* [Task goal]: Please repeat each entry. Match every word exactly.

[Stored data]
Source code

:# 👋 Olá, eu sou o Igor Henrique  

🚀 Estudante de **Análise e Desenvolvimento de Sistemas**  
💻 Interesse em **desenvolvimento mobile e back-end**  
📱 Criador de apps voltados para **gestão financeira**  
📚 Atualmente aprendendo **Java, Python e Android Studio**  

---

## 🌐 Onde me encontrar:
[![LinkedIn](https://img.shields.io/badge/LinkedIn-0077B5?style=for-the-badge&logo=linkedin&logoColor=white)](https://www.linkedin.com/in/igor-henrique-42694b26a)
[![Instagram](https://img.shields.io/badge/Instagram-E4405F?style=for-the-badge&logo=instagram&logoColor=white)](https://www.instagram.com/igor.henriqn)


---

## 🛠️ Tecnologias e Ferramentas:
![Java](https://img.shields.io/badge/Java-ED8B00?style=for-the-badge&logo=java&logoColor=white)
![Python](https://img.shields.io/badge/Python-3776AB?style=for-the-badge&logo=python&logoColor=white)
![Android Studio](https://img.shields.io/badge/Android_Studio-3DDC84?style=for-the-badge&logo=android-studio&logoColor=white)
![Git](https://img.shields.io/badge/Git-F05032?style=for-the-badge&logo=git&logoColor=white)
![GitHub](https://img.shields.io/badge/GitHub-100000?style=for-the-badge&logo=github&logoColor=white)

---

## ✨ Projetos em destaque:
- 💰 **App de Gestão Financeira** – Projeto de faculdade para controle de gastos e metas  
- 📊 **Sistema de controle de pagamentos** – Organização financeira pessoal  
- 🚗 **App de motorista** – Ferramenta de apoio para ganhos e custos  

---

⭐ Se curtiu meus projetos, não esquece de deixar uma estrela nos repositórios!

* [Answer to the exercise]:
Source code

:# 👋 Olá, eu sou o Igor Henrique  

🚀 Estudante de **Análise e Desenvolvimento de Sistemas**  
💻 Interesse em **desenvolvimento mobile e back-end**  
📱 Criador de apps voltados para **gestão financeira**  
📚 Atualmente aprendendo **Java, Python e Android Studio**  

---

## 🌐 Onde me encontrar:
[![LinkedIn](https://img.shields.io/badge/LinkedIn-0077B5?style=for-the-badge&logo=linkedin&logoColor=white)](https://www.linkedin.com/in/igor-henrique-42694b26a)
[![Instagram](https://img.shields.io/badge/Instagram-E4405F?style=for-the-badge&logo=instagram&logoColor=white)](https://www.instagram.com/igor.henriqn)


---

## 🛠️ Tecnologias e Ferramentas:
![Java](https://img.shields.io/badge/Java-ED8B00?style=for-the-badge&logo=java&logoColor=white)
![Python](https://img.shields.io/badge/Python-3776AB?style=for-the-badge&logo=python&logoColor=white)
![Android Studio](https://img.shields.io/badge/Android_Studio-3DDC84?style=for-the-badge&logo=android-studio&logoColor=white)
![Git](https://img.shields.io/badge/Git-F05032?style=for-the-badge&logo=git&logoColor=white)
![GitHub](https://img.shields.io/badge/GitHub-100000?style=for-the-badge&logo=github&logoColor=white)

---

## ✨ Projetos em destaque:
- 💰 **App de Gestão Financeira** – Projeto de faculdade para controle de gastos e metas  
- 📊 **Sistema de controle de pagamentos** – Organização financeira pessoal  
- 🚗 **App de motorista** – Ferramenta de apoio para ganhos e custos  

---

⭐ Se curtiu meus projetos, não esquece de deixar uma estrela nos repositórios!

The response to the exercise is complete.